The global small car market is a veritable war among manufacturers and one that’s conducted within the boundaries of contradiction and irony. Millions are invested in R&D, production and marketing, to create compact, affordable, cars that are judged on how much space they offer and how much technology they have packed into them. There are no prizes for guessing that the Germans are involved, in fact their small car army of Polos are what everyone else is aiming at. The Eastern powers are recruiting stylish, well-equipped and wallet-friendly troops at a rapid rate, but the focus of our attention, lies with the Americans.

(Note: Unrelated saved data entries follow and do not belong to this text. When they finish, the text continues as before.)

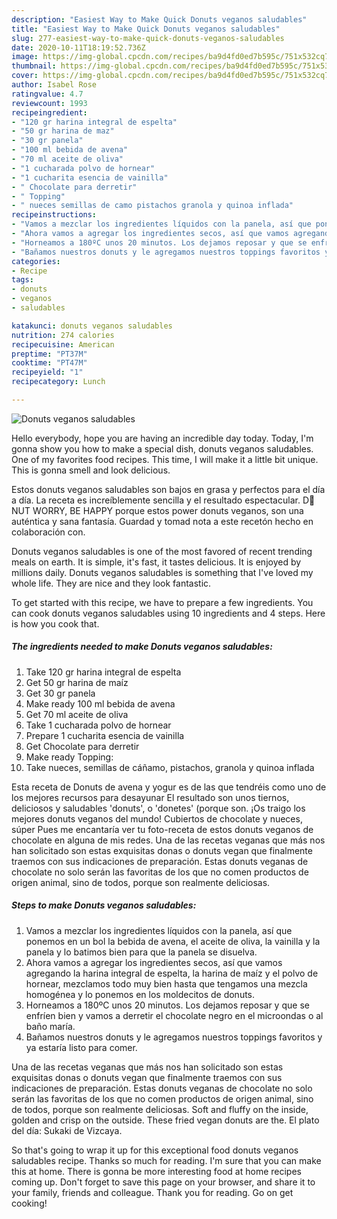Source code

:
 ```yaml
---
description: "Easiest Way to Make Quick Donuts veganos saludables"
title: "Easiest Way to Make Quick Donuts veganos saludables"
slug: 277-easiest-way-to-make-quick-donuts-veganos-saludables
date: 2020-10-11T18:19:52.736Z
image: https://img-global.cpcdn.com/recipes/ba9d4fd0ed7b595c/751x532cq70/donuts-veganos-saludables-foto-principal.jpg
thumbnail: https://img-global.cpcdn.com/recipes/ba9d4fd0ed7b595c/751x532cq70/donuts-veganos-saludables-foto-principal.jpg
cover: https://img-global.cpcdn.com/recipes/ba9d4fd0ed7b595c/751x532cq70/donuts-veganos-saludables-foto-principal.jpg
author: Isabel Rose
ratingvalue: 4.7
reviewcount: 1993
recipeingredient:
- "120 gr harina integral de espelta"
- "50 gr harina de maz"
- "30 gr panela"
- "100 ml bebida de avena"
- "70 ml aceite de oliva"
- "1 cucharada polvo de hornear"
- "1 cucharita esencia de vainilla"
- " Chocolate para derretir"
- " Topping"
- " nueces semillas de camo pistachos granola y quinoa inflada"
recipeinstructions:
- "Vamos a mezclar los ingredientes líquidos con la panela, así que ponemos en un bol la bebida de avena, el aceite de oliva, la vainilla y la panela y lo batimos bien para que la panela se disuelva."
- "Ahora vamos a agregar los ingredientes secos, así que vamos agregando la harina integral de espelta, la harina de maíz y el polvo de hornear, mezclamos todo muy bien hasta que tengamos una mezcla homogénea y lo ponemos en los moldecitos de donuts."
- "Horneamos a 180ºC unos 20 minutos. Los dejamos reposar y que se enfríen bien y vamos a derretir el chocolate negro en el microondas o al baño maría."
- "Bañamos nuestros donuts y le agregamos nuestros toppings favoritos y ya estaría listo para comer."
categories:
- Recipe
tags:
- donuts
- veganos
- saludables

katakunci: donuts veganos saludables 
nutrition: 274 calories
recipecuisine: American
preptime: "PT37M"
cooktime: "PT47M"
recipeyield: "1"
recipecategory: Lunch

---
```



![Donuts veganos saludables](https://img-global.cpcdn.com/recipes/ba9d4fd0ed7b595c/751x532cq70/donuts-veganos-saludables-foto-principal.jpg)

Hello everybody, hope you are having an incredible day today. Today, I'm gonna show you how to make a special dish, donuts veganos saludables. One of my favorites food recipes. This time, I will make it a little bit unique. This is gonna smell and look delicious.

Estos donuts veganos saludables son bajos en grasa y perfectos para el día a día. La receta es increíblemente sencilla y el resultado espectacular. D🍩NUT WORRY, BE HAPPY porque estos power donuts veganos, son una auténtica y sana fantasía. Guardad y tomad nota a este recetón hecho en colaboración con.

Donuts veganos saludables is one of the most favored of recent trending meals on earth. It is simple, it's fast, it tastes delicious. It is enjoyed by millions daily. Donuts veganos saludables is something that I've loved my whole life. They are nice and they look fantastic.


To get started with this recipe, we have to prepare a few ingredients. You can cook donuts veganos saludables using 10 ingredients and 4 steps. Here is how you cook that.

<!--inarticleads1-->

##### The ingredients needed to make Donuts veganos saludables:

1. Take 120 gr harina integral de espelta
1. Get 50 gr harina de maíz
1. Get 30 gr panela
1. Make ready 100 ml bebida de avena
1. Get 70 ml aceite de oliva
1. Take 1 cucharada polvo de hornear
1. Prepare 1 cucharita esencia de vainilla
1. Get  Chocolate para derretir
1. Make ready  Topping:
1. Take  nueces, semillas de cáñamo, pistachos, granola y quinoa inflada


Esta receta de Donuts de avena y yogur es de las que tendréis como uno de los mejores recursos para desayunar El resultado son unos tiernos, deliciosos y saludables &#39;donuts&#39;, o &#39;donetes&#39; (porque son. ¡Os traigo los mejores donuts veganos del mundo! Cubiertos de chocolate y nueces, súper Pues me encantaría ver tu foto-receta de estos donuts veganos de chocolate en alguna de mis redes. Una de las recetas veganas que más nos han solicitado son estas exquisitas donas o donuts vegan que finalmente traemos con sus indicaciones de preparación. Estas donuts veganas de chocolate no solo serán las favoritas de los que no comen productos de origen animal, sino de todos, porque son realmente deliciosas. 

<!--inarticleads2-->

##### Steps to make Donuts veganos saludables:

1. Vamos a mezclar los ingredientes líquidos con la panela, así que ponemos en un bol la bebida de avena, el aceite de oliva, la vainilla y la panela y lo batimos bien para que la panela se disuelva.
1. Ahora vamos a agregar los ingredientes secos, así que vamos agregando la harina integral de espelta, la harina de maíz y el polvo de hornear, mezclamos todo muy bien hasta que tengamos una mezcla homogénea y lo ponemos en los moldecitos de donuts.
1. Horneamos a 180ºC unos 20 minutos. Los dejamos reposar y que se enfríen bien y vamos a derretir el chocolate negro en el microondas o al baño maría.
1. Bañamos nuestros donuts y le agregamos nuestros toppings favoritos y ya estaría listo para comer.


Una de las recetas veganas que más nos han solicitado son estas exquisitas donas o donuts vegan que finalmente traemos con sus indicaciones de preparación. Estas donuts veganas de chocolate no solo serán las favoritas de los que no comen productos de origen animal, sino de todos, porque son realmente deliciosas. Soft and fluffy on the inside, golden and crisp on the outside. These fried vegan donuts are the. El plato del día: Sukaki de Vizcaya. 

So that's going to wrap it up for this exceptional food donuts veganos saludables recipe. Thanks so much for reading. I'm sure that you can make this at home. There is gonna be more interesting food at home recipes coming up. Don't forget to save this page on your browser, and share it to your family, friends and colleague. Thank you for reading. Go on get cooking!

‘The land of the free’ has become the ‘land of the terrorised’, which is largely self-inflicted, but I digress. For all we know, behind closed doors they could label their four-wheeled competitors as terrorists too, but it’s not like the Americans to exercise diplomacy in the face of a threat, no, instead they fight fire with fire and their weapon of choice is the ‘world car platform’. Ford have developed the B1 and C1 platforms for their Fiesta and Focus models, while Chevrolet have done the same with the Delta II platform for their Cruze and now the Gamma platform for the Sonic. The question is, has Chevrolet introduced an intercontinental ballistic missile (ICBM) to infiltrate the German ranks and send a message to the East that they are still standing on shakey ground?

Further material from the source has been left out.